Task to complete -> Print every record exactly as it appears. Leave the pictures out.

(Dataset items)
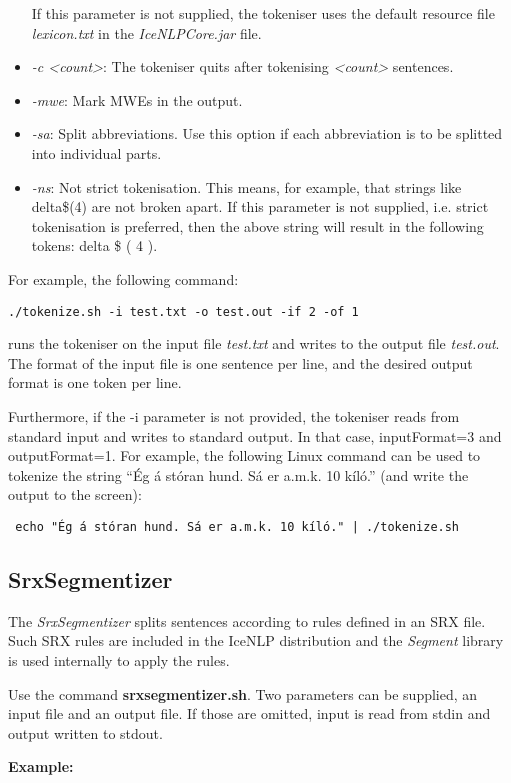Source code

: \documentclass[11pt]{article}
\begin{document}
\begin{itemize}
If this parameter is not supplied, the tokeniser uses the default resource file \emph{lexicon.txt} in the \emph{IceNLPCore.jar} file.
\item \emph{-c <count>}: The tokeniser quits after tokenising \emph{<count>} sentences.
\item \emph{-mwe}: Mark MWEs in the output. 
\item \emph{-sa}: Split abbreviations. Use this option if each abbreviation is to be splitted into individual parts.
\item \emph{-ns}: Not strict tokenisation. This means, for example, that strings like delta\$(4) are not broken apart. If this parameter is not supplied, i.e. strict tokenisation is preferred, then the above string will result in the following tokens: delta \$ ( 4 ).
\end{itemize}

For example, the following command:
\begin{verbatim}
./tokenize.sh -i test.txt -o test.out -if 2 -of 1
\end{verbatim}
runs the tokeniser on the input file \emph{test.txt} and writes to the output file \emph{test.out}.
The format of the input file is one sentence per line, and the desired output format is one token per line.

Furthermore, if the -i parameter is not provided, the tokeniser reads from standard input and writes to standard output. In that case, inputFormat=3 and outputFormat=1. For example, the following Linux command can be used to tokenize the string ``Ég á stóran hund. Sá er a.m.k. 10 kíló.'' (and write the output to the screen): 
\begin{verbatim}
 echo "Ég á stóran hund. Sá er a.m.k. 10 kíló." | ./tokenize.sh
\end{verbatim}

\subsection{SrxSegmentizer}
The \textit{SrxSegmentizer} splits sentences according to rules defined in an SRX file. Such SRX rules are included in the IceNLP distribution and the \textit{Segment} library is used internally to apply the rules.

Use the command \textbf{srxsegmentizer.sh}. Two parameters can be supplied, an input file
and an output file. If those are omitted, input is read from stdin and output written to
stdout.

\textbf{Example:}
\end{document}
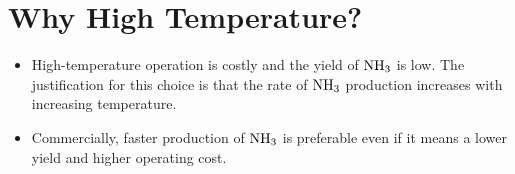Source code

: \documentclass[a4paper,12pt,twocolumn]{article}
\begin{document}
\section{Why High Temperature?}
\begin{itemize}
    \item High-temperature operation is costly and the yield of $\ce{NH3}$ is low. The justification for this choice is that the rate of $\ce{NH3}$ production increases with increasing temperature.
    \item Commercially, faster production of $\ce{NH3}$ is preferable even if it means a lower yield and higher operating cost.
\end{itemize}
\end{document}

Answer to this exercise ->
Source code

: \documentclass[11pt]{article}
\begin{document}
\begin{itemize}
If this parameter is not supplied, the tokeniser uses the default resource file \emph{lexicon.txt} in the \emph{IceNLPCore.jar} file.
\item \emph{-c <count>}: The tokeniser quits after tokenising \emph{<count>} sentences.
\item \emph{-mwe}: Mark MWEs in the output. 
\item \emph{-sa}: Split abbreviations. Use this option if each abbreviation is to be splitted into individual parts.
\item \emph{-ns}: Not strict tokenisation. This means, for example, that strings like delta\$(4) are not broken apart. If this parameter is not supplied, i.e. strict tokenisation is preferred, then the above string will result in the following tokens: delta \$ ( 4 ).
\end{itemize}

For example, the following command:
\begin{verbatim}
./tokenize.sh -i test.txt -o test.out -if 2 -of 1
\end{verbatim}
runs the tokeniser on the input file \emph{test.txt} and writes to the output file \emph{test.out}.
The format of the input file is one sentence per line, and the desired output format is one token per line.

Furthermore, if the -i parameter is not provided, the tokeniser reads from standard input and writes to standard output. In that case, inputFormat=3 and outputFormat=1. For example, the following Linux command can be used to tokenize the string ``Ég á stóran hund. Sá er a.m.k. 10 kíló.'' (and write the output to the screen): 
\begin{verbatim}
 echo "Ég á stóran hund. Sá er a.m.k. 10 kíló." | ./tokenize.sh
\end{verbatim}

\subsection{SrxSegmentizer}
The \textit{SrxSegmentizer} splits sentences according to rules defined in an SRX file. Such SRX rules are included in the IceNLP distribution and the \textit{Segment} library is used internally to apply the rules.

Use the command \textbf{srxsegmentizer.sh}. Two parameters can be supplied, an input file
and an output file. If those are omitted, input is read from stdin and output written to
stdout.

\textbf{Example:}
\end{document}
Source code

: \documentclass[a4paper,12pt,twocolumn]{article}
\begin{document}
\section{Why High Temperature?}
\begin{itemize}
    \item High-temperature operation is costly and the yield of $\ce{NH3}$ is low. The justification for this choice is that the rate of $\ce{NH3}$ production increases with increasing temperature.
    \item Commercially, faster production of $\ce{NH3}$ is preferable even if it means a lower yield and higher operating cost.
\end{itemize}
\end{document}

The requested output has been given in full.